On that particular Saturday night, perhaps in the church or in front on the patio, two young men were trying to sing Nuetra Playa.  One of them was named Marical who later, just before I left Honduras, stole about $300.00 in church money in order to fix his teeth which were rotting.  I couldn't make out the words of the song except for one line of the refrain which I remembered as this, "Nunca voy a encontrar, un amor como tú," which translated is, "I never will find a love like you."  This line of the song was the most difficult to sing since it required two voices, the second voice repeating the phrase after the first voice.  For that reason, that line was repeated over and over as the singers tried to get it just right.  Apart from the refrain, the song was sung by a single voice.   

After that night I never heard the song again until recently when I managed to track it down on Youtube.  That was a couple of weeks ago, and after listening to it, I decided to comment on it.  The primary theme of the song is a lost love.  It is sung by a man who has gone to the beach where he and his lost love spent many happy hours together.  

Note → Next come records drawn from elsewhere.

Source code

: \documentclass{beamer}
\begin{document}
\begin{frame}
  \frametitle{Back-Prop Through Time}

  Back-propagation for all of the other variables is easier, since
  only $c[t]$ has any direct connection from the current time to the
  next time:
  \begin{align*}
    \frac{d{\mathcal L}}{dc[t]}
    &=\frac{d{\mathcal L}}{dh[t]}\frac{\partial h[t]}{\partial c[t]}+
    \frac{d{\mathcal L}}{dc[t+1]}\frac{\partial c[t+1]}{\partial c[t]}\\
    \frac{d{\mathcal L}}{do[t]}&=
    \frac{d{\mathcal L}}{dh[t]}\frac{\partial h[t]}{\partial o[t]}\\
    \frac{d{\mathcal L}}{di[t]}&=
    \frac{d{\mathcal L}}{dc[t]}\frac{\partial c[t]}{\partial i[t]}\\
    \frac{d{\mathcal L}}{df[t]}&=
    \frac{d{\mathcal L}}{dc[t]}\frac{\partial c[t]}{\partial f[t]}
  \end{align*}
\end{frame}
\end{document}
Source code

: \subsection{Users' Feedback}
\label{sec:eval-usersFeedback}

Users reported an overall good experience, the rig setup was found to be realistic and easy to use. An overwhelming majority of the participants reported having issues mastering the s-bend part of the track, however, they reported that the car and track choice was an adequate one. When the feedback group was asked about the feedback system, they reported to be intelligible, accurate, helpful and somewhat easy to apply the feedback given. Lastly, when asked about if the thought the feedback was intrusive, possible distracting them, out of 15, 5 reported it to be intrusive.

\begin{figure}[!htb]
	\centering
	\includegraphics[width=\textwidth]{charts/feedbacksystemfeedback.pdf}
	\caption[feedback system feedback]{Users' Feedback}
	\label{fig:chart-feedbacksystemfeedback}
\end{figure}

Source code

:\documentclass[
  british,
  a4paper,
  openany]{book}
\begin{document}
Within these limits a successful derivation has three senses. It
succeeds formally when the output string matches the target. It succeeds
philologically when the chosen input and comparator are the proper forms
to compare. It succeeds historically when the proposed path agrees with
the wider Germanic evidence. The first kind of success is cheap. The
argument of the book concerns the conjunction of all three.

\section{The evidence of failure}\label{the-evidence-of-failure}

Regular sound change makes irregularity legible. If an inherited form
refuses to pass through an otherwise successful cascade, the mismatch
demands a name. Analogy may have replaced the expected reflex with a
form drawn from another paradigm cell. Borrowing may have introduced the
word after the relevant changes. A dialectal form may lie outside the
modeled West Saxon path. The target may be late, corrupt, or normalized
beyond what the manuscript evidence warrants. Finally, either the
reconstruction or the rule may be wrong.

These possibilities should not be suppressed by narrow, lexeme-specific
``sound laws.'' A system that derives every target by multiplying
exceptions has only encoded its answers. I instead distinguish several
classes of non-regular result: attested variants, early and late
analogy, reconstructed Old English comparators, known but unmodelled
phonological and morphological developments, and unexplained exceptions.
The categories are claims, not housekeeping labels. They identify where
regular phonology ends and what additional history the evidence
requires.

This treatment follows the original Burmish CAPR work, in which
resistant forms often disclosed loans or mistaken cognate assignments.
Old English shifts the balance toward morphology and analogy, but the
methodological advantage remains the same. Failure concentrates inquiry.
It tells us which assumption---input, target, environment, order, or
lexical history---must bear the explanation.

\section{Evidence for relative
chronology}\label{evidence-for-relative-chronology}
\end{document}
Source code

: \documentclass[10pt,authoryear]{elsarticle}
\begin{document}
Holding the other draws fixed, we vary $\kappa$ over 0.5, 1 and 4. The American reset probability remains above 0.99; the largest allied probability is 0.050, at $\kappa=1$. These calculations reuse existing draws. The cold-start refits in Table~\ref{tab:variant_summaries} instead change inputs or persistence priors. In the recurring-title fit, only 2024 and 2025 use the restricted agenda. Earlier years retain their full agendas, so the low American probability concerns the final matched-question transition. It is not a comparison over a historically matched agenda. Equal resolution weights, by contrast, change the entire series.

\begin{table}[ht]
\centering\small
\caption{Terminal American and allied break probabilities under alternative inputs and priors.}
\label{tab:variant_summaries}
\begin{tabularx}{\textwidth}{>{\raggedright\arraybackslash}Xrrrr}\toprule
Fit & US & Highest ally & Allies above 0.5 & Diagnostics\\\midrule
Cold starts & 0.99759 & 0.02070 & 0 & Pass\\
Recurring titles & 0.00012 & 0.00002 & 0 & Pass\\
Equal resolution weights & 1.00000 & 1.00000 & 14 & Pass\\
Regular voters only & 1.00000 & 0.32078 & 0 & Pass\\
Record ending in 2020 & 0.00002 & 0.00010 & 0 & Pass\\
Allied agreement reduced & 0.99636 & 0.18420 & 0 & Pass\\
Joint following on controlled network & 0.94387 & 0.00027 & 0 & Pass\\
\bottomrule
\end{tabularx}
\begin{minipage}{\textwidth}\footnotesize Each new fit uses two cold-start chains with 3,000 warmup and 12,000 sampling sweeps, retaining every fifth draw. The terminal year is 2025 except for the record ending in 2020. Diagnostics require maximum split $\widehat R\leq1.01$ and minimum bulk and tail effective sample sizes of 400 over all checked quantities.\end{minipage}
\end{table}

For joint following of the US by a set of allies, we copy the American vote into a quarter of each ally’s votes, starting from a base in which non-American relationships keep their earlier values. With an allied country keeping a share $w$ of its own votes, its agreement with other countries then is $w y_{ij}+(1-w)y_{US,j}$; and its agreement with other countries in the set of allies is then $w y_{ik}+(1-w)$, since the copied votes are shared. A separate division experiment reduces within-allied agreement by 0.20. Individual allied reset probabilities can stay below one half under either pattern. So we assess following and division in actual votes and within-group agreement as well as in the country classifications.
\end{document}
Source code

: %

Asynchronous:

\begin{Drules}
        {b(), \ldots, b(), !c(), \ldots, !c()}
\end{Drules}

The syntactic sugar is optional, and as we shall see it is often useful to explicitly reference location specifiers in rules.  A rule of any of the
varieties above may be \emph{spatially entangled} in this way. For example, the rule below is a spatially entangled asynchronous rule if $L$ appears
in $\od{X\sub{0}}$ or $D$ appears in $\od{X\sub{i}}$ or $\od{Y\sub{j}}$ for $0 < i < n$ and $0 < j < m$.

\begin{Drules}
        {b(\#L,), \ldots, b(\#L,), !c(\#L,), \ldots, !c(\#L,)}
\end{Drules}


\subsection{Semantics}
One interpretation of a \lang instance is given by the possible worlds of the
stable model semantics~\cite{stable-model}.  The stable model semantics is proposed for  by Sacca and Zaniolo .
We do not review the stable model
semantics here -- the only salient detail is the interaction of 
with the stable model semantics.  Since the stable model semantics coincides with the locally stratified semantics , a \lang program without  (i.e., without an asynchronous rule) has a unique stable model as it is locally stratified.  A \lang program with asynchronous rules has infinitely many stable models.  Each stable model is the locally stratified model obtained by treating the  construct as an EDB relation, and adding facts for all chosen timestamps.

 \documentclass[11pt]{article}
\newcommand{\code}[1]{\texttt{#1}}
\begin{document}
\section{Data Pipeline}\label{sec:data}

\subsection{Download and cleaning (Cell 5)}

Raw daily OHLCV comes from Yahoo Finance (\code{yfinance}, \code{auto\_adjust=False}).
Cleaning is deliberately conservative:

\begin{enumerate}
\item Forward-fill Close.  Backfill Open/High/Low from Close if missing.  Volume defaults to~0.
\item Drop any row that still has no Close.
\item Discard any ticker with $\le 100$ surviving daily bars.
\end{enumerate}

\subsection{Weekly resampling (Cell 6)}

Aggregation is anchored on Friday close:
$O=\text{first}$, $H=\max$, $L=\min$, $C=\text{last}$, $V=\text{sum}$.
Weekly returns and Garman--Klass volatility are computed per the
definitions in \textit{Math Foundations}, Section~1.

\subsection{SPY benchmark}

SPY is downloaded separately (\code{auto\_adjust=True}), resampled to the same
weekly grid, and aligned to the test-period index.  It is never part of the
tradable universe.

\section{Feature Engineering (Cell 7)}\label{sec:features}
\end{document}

I will now give the song in Spanish, and to the right, the English translation.  Let me recommend that the reader absorb the words, and then, once the ideas are planted in the mind, listen to it on Youtube:  http://www.youtube.com/watch?v=4OSXOrpD-OM.  Then, once we have listened to the song several times, I will comment on it in my concluding remarks. 

La playa se ha dormido en tu silencio                                   The beach now sleeps in your silence
Las olas ya no vienen a suspirar                                            The waves no longer come ashore with a sighing sound
Triste se queda el tiempo sin tu presente                               Time remains, sad without your presence
Tristes suenan las notas de mi cantar                                     The notes of my song resound with sadness as well. 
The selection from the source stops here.